### [Exercise goal]
Every entry should appear in your answer exactly as it does here.

Stored data

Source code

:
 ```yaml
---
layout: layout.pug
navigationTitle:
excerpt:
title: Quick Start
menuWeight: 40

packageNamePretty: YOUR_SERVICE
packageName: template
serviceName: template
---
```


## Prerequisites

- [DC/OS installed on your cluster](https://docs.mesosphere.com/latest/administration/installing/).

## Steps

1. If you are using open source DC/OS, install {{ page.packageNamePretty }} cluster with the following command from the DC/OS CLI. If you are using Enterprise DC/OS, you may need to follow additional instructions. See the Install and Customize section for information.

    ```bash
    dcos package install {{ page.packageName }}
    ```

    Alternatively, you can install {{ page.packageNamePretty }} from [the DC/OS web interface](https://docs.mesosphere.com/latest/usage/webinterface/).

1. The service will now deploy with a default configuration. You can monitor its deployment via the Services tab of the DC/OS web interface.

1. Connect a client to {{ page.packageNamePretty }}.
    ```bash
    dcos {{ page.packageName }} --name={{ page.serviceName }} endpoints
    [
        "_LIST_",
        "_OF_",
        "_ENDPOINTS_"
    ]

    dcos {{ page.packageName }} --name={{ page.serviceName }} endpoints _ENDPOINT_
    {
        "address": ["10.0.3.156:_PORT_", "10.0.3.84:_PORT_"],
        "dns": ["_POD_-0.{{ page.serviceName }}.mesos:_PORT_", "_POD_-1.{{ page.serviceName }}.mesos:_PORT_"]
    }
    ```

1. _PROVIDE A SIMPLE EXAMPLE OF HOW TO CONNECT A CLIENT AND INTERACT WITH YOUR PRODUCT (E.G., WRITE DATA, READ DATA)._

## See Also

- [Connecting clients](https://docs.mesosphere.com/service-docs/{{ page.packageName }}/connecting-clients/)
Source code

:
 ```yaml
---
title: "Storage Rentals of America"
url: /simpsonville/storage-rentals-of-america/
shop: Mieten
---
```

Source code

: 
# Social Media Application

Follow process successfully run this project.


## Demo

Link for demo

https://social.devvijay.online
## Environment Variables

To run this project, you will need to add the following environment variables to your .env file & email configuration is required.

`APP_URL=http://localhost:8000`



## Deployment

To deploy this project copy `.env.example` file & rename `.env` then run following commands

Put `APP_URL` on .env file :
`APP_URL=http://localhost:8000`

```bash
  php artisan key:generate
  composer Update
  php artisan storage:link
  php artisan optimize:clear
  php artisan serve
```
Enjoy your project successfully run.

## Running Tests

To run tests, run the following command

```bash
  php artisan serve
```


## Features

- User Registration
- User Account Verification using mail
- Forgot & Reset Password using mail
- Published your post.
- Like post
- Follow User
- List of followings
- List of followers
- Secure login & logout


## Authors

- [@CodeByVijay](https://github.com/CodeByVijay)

### [Your solution]
Source code

:
 ```yaml
---
layout: layout.pug
navigationTitle:
excerpt:
title: Quick Start
menuWeight: 40

packageNamePretty: YOUR_SERVICE
packageName: template
serviceName: template
---
```


## Prerequisites

- [DC/OS installed on your cluster](https://docs.mesosphere.com/latest/administration/installing/).

## Steps

1. If you are using open source DC/OS, install {{ page.packageNamePretty }} cluster with the following command from the DC/OS CLI. If you are using Enterprise DC/OS, you may need to follow additional instructions. See the Install and Customize section for information.

    ```bash
    dcos package install {{ page.packageName }}
    ```

    Alternatively, you can install {{ page.packageNamePretty }} from [the DC/OS web interface](https://docs.mesosphere.com/latest/usage/webinterface/).

1. The service will now deploy with a default configuration. You can monitor its deployment via the Services tab of the DC/OS web interface.

1. Connect a client to {{ page.packageNamePretty }}.
    ```bash
    dcos {{ page.packageName }} --name={{ page.serviceName }} endpoints
    [
        "_LIST_",
        "_OF_",
        "_ENDPOINTS_"
    ]

    dcos {{ page.packageName }} --name={{ page.serviceName }} endpoints _ENDPOINT_
    {
        "address": ["10.0.3.156:_PORT_", "10.0.3.84:_PORT_"],
        "dns": ["_POD_-0.{{ page.serviceName }}.mesos:_PORT_", "_POD_-1.{{ page.serviceName }}.mesos:_PORT_"]
    }
    ```

1. _PROVIDE A SIMPLE EXAMPLE OF HOW TO CONNECT A CLIENT AND INTERACT WITH YOUR PRODUCT (E.G., WRITE DATA, READ DATA)._

## See Also

- [Connecting clients](https://docs.mesosphere.com/service-docs/{{ page.packageName }}/connecting-clients/)
Source code

:
 ```yaml
---
title: "Storage Rentals of America"
url: /simpsonville/storage-rentals-of-america/
shop: Mieten
---
```

Source code

: 
# Social Media Application

Follow process successfully run this project.


## Demo

Link for demo

https://social.devvijay.online
## Environment Variables

To run this project, you will need to add the following environment variables to your .env file & email configuration is required.

`APP_URL=http://localhost:8000`



## Deployment

To deploy this project copy `.env.example` file & rename `.env` then run following commands

Put `APP_URL` on .env file :
`APP_URL=http://localhost:8000`

```bash
  php artisan key:generate
  composer Update
  php artisan storage:link
  php artisan optimize:clear
  php artisan serve
```
Enjoy your project successfully run.

## Running Tests

To run tests, run the following command

```bash
  php artisan serve
```


## Features

- User Registration
- User Account Verification using mail
- Forgot & Reset Password using mail
- Published your post.
- Like post
- Follow User
- List of followings
- List of followers
- Secure login & logout


## Authors

- [@CodeByVijay](https://github.com/CodeByVijay)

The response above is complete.